> HOW TO COMPLETE THIS TASK
All that is needed is the run of lines from the top of the entries to the line with "accompanying the LIDC", that line included, repeated exactly and free of pictures.

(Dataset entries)
========================
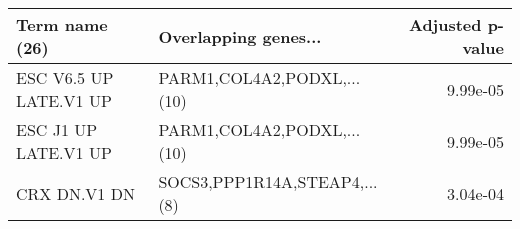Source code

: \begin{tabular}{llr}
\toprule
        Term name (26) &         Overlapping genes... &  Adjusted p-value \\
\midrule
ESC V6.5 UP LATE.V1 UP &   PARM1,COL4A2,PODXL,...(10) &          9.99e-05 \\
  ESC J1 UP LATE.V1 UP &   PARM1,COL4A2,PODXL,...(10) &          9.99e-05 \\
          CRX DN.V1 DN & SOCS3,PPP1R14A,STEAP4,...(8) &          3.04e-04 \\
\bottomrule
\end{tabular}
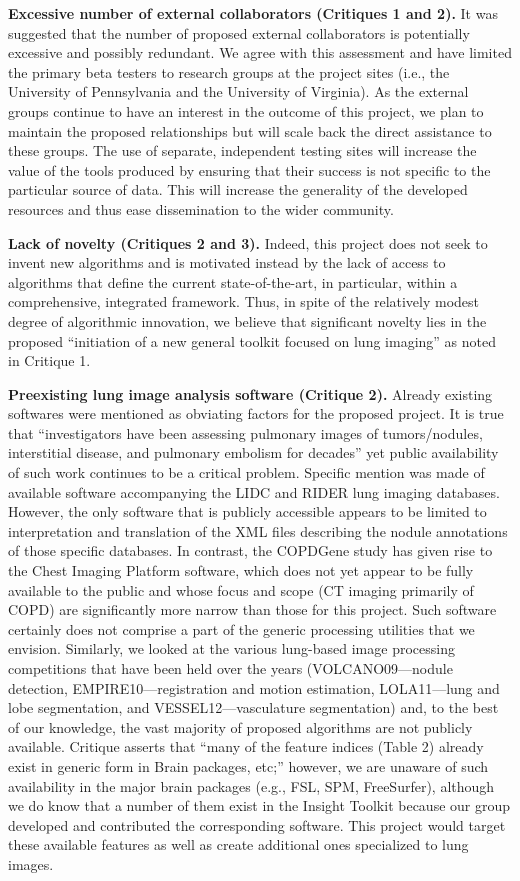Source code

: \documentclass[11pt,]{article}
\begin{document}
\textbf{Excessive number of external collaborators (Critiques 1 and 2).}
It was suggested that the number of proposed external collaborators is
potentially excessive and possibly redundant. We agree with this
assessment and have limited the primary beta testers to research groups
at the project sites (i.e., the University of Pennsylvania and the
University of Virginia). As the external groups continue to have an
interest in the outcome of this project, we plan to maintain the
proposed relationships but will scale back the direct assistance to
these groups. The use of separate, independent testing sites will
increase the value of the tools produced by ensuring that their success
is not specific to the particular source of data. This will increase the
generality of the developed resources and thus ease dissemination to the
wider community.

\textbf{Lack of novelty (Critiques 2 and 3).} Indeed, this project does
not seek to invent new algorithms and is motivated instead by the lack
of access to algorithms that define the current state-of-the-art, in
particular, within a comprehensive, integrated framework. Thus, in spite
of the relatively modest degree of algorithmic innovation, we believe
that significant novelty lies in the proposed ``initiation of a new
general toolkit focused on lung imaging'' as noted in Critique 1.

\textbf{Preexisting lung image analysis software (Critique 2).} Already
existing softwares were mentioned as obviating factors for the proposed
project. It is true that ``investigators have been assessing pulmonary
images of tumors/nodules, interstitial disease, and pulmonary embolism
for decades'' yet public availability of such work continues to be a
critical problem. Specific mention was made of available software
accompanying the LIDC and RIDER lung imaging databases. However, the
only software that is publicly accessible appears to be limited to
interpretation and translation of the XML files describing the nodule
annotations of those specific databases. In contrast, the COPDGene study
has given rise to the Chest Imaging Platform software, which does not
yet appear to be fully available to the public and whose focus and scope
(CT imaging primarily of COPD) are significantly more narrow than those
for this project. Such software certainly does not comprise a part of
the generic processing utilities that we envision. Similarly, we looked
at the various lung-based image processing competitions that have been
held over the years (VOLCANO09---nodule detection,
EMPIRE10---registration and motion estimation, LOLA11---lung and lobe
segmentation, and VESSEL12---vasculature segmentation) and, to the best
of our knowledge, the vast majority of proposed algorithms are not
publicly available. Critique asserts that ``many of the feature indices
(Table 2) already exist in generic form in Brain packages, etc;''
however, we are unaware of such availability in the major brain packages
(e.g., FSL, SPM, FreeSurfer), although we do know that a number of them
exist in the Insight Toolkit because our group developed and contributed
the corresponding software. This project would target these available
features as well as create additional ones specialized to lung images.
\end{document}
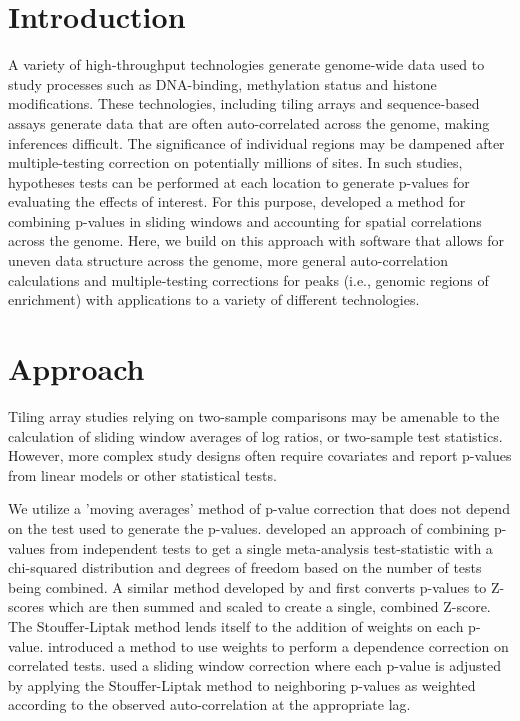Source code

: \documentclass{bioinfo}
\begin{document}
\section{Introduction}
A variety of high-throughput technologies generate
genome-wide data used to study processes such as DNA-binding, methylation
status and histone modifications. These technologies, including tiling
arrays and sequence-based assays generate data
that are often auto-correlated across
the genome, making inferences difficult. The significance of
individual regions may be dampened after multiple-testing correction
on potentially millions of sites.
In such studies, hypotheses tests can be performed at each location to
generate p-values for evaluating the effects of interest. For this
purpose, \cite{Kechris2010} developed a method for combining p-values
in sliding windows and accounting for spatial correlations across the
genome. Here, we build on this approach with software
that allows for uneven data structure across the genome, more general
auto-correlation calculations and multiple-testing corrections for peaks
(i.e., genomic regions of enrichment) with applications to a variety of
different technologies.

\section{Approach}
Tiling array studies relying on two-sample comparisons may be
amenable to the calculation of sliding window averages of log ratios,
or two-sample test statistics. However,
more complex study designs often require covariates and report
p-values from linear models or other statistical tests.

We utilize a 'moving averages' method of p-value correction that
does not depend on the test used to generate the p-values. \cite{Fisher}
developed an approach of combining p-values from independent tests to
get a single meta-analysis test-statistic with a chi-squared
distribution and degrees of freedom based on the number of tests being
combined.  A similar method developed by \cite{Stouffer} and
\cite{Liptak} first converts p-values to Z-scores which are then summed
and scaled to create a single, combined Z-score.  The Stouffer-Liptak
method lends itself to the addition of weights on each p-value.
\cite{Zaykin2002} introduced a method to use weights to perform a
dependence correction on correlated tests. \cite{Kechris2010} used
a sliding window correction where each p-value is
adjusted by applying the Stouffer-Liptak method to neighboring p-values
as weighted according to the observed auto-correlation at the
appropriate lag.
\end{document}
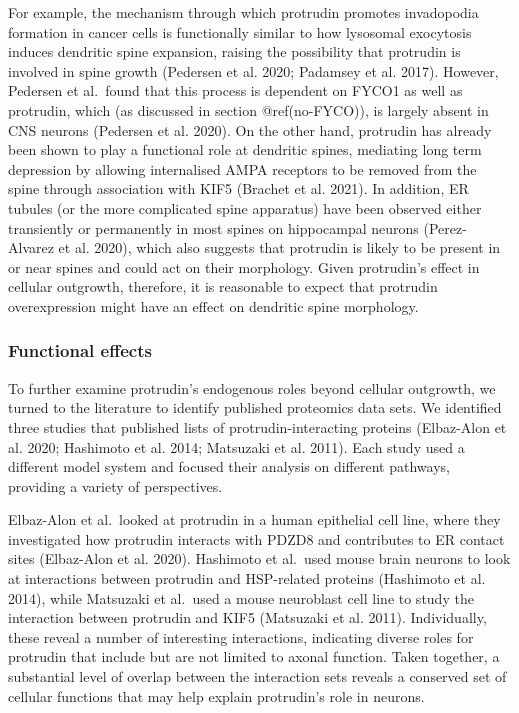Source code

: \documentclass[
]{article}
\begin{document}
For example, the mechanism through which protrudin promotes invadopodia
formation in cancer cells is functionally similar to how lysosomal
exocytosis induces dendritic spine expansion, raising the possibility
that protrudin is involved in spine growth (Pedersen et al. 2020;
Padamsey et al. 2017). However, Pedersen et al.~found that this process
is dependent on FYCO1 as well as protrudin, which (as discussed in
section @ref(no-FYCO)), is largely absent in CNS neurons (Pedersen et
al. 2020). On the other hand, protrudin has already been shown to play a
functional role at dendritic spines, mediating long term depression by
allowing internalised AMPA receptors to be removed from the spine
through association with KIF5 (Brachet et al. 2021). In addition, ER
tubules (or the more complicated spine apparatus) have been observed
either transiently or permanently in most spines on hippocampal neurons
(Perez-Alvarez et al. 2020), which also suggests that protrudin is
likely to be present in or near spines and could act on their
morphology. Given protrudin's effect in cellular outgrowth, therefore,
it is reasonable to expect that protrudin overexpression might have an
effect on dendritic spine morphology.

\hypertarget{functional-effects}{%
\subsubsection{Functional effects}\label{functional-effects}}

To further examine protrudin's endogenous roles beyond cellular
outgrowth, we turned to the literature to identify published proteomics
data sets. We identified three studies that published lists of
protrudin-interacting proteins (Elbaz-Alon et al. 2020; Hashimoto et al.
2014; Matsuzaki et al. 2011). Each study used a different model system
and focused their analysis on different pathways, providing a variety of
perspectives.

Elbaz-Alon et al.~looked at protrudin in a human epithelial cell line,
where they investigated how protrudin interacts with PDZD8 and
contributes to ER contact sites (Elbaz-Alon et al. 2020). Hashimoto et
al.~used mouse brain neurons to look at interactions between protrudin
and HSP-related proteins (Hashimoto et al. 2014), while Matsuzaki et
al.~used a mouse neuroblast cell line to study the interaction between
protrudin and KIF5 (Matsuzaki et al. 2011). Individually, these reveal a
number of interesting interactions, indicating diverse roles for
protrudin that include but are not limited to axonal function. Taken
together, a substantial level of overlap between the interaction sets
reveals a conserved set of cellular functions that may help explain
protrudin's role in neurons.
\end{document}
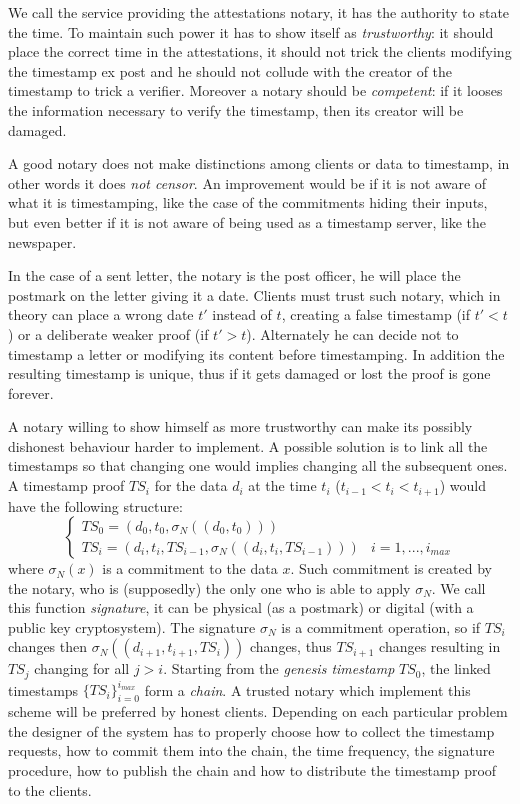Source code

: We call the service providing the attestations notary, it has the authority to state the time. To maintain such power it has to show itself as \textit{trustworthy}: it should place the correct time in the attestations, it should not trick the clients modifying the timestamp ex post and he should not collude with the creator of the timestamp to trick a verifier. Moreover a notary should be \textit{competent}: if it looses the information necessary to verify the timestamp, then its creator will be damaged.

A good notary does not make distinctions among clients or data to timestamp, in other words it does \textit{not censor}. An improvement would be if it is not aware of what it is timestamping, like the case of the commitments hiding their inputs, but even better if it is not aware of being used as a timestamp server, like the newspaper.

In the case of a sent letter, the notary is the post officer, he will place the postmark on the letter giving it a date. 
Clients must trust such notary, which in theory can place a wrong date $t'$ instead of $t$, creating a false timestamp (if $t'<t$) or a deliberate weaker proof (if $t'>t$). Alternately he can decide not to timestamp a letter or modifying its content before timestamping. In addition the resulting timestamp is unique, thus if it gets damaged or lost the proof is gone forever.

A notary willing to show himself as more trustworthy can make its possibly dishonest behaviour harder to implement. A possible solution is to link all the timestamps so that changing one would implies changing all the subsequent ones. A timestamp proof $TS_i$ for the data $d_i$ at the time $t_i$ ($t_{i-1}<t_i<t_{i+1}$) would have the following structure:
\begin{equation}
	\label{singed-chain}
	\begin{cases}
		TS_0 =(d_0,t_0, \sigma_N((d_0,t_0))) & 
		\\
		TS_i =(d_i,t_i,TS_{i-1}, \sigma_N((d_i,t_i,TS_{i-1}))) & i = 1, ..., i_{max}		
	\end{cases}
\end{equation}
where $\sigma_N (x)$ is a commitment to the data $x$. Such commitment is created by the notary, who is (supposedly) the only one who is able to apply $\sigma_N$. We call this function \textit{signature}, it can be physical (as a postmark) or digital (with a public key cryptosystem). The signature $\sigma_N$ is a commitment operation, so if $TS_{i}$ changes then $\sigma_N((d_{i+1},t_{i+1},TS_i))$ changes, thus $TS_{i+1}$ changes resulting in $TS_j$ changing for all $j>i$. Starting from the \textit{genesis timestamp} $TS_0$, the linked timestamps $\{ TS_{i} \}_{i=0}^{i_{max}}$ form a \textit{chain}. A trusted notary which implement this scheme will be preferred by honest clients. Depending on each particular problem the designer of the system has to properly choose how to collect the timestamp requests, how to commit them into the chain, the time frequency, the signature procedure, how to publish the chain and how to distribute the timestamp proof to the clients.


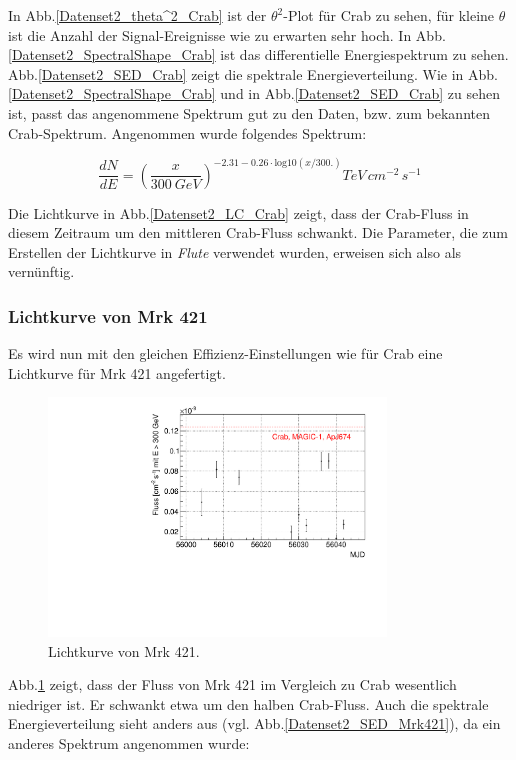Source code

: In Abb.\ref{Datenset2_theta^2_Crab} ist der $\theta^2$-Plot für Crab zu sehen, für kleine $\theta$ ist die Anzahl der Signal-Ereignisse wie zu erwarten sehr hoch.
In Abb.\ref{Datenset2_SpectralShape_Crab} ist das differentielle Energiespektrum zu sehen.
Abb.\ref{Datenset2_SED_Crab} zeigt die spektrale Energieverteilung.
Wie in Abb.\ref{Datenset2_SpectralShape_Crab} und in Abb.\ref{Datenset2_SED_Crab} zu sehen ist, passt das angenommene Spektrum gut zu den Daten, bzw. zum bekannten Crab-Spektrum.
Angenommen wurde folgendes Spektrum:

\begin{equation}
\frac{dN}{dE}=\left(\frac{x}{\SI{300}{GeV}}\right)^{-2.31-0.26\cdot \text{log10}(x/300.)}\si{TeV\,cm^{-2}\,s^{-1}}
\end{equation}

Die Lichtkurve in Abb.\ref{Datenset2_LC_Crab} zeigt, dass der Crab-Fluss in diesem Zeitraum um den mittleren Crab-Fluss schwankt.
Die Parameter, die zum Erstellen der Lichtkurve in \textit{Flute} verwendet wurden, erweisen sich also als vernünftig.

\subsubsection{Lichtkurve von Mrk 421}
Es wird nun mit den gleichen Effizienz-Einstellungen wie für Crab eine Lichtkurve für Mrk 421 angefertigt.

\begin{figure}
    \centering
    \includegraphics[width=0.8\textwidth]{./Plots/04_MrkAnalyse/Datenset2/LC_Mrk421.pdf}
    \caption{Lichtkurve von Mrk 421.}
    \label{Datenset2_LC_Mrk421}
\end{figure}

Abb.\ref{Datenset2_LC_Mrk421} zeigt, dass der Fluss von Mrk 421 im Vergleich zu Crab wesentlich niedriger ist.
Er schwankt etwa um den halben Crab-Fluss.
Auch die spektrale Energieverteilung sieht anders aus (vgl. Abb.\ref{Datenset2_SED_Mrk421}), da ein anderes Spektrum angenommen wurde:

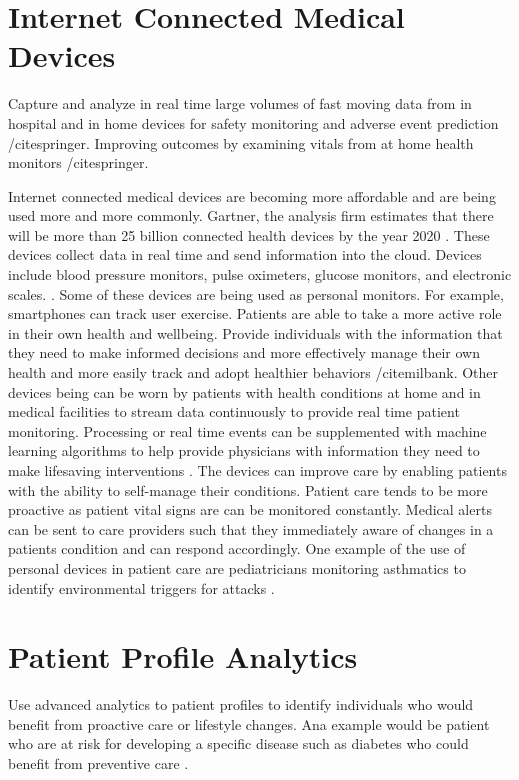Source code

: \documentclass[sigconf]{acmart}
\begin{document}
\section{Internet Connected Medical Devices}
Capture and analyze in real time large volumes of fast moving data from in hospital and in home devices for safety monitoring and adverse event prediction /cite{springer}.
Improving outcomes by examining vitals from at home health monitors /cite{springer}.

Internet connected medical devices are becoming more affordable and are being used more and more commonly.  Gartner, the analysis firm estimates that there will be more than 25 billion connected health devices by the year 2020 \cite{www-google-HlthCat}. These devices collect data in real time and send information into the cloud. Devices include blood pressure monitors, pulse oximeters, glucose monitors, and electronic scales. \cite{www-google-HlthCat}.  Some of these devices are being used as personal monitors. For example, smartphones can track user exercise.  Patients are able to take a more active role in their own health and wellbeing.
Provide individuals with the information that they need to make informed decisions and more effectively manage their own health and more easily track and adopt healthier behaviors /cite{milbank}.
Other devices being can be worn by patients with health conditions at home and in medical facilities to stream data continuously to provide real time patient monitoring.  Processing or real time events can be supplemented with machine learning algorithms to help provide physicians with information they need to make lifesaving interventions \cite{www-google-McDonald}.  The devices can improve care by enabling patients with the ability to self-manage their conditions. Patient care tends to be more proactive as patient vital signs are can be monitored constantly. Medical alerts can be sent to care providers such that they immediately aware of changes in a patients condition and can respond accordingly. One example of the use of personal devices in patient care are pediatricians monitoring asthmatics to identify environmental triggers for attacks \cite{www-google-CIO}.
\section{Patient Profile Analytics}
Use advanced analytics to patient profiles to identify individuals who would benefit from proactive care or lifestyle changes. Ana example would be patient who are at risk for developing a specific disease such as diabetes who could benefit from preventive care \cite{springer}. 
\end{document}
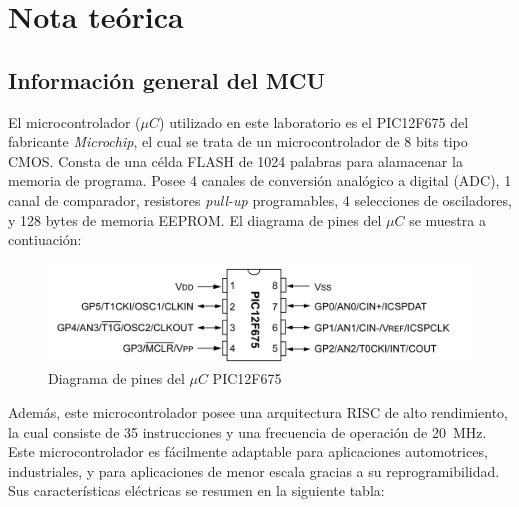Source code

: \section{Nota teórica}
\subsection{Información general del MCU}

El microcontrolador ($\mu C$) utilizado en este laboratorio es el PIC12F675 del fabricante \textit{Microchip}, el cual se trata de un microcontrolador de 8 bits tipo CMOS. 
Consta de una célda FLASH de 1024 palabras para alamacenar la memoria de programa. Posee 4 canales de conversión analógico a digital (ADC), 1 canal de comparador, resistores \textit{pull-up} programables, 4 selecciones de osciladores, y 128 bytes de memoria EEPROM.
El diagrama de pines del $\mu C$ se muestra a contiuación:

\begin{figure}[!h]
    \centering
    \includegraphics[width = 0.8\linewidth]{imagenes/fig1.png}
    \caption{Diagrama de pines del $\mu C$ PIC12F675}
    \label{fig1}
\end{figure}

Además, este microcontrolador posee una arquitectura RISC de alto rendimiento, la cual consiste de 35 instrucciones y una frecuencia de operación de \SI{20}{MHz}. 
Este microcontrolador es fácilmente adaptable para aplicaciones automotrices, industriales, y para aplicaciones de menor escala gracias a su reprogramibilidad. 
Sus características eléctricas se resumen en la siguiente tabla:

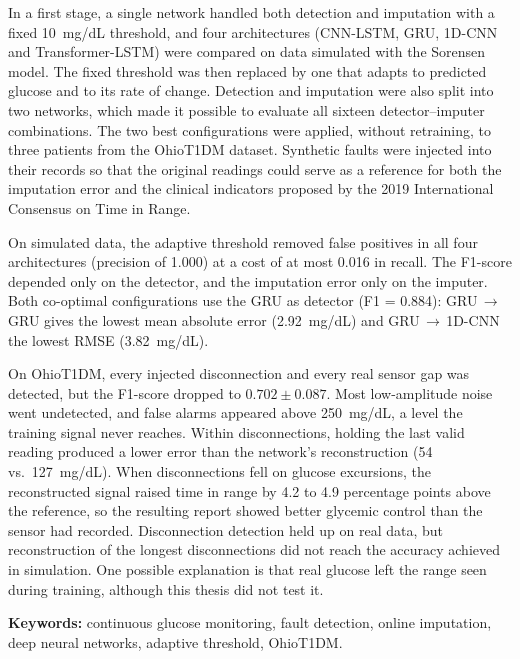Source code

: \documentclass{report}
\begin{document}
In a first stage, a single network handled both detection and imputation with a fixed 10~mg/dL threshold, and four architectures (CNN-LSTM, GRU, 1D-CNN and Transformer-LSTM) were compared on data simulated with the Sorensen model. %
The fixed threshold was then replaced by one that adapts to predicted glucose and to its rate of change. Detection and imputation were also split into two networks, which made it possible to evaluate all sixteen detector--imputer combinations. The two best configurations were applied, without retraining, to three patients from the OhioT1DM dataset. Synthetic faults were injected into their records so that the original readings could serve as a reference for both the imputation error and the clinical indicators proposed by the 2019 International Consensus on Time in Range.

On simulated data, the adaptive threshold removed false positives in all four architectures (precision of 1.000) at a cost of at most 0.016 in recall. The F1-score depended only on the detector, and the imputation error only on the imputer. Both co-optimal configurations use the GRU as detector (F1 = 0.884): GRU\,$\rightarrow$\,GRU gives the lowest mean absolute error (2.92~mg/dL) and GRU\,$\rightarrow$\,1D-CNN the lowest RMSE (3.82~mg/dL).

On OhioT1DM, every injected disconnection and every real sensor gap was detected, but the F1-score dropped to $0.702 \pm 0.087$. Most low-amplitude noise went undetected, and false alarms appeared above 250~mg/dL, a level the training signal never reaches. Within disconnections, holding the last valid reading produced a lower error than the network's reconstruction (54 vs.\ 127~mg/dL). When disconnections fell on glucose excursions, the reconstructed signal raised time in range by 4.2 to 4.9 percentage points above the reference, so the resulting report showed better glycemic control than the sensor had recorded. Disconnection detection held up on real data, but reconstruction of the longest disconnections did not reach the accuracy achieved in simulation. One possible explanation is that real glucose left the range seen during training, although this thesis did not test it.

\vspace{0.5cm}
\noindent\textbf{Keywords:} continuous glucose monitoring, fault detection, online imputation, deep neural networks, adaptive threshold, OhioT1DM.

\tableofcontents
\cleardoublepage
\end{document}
========================
> REPLY
Source code

: \begin{tabular}{llr}
\toprule
        Term name (26) &         Overlapping genes... &  Adjusted p-value \\
\midrule
ESC V6.5 UP LATE.V1 UP &   PARM1,COL4A2,PODXL,...(10) &          9.99e-05 \\
  ESC J1 UP LATE.V1 UP &   PARM1,COL4A2,PODXL,...(10) &          9.99e-05 \\
          CRX DN.V1 DN & SOCS3,PPP1R14A,STEAP4,...(8) &          3.04e-04 \\
\bottomrule
\end{tabular}
Source code

: \documentclass[11pt,]{article}
\begin{document}
\textbf{Excessive number of external collaborators (Critiques 1 and 2).}
It was suggested that the number of proposed external collaborators is
potentially excessive and possibly redundant. We agree with this
assessment and have limited the primary beta testers to research groups
at the project sites (i.e., the University of Pennsylvania and the
University of Virginia). As the external groups continue to have an
interest in the outcome of this project, we plan to maintain the
proposed relationships but will scale back the direct assistance to
these groups. The use of separate, independent testing sites will
increase the value of the tools produced by ensuring that their success
is not specific to the particular source of data. This will increase the
generality of the developed resources and thus ease dissemination to the
wider community.

\textbf{Lack of novelty (Critiques 2 and 3).} Indeed, this project does
not seek to invent new algorithms and is motivated instead by the lack
of access to algorithms that define the current state-of-the-art, in
particular, within a comprehensive, integrated framework. Thus, in spite
of the relatively modest degree of algorithmic innovation, we believe
that significant novelty lies in the proposed ``initiation of a new
general toolkit focused on lung imaging'' as noted in Critique 1.

\textbf{Preexisting lung image analysis software (Critique 2).} Already
existing softwares were mentioned as obviating factors for the proposed
project. It is true that ``investigators have been assessing pulmonary
images of tumors/nodules, interstitial disease, and pulmonary embolism
for decades'' yet public availability of such work continues to be a
critical problem. Specific mention was made of available software
accompanying the LIDC and RIDER lung imaging databases. However, the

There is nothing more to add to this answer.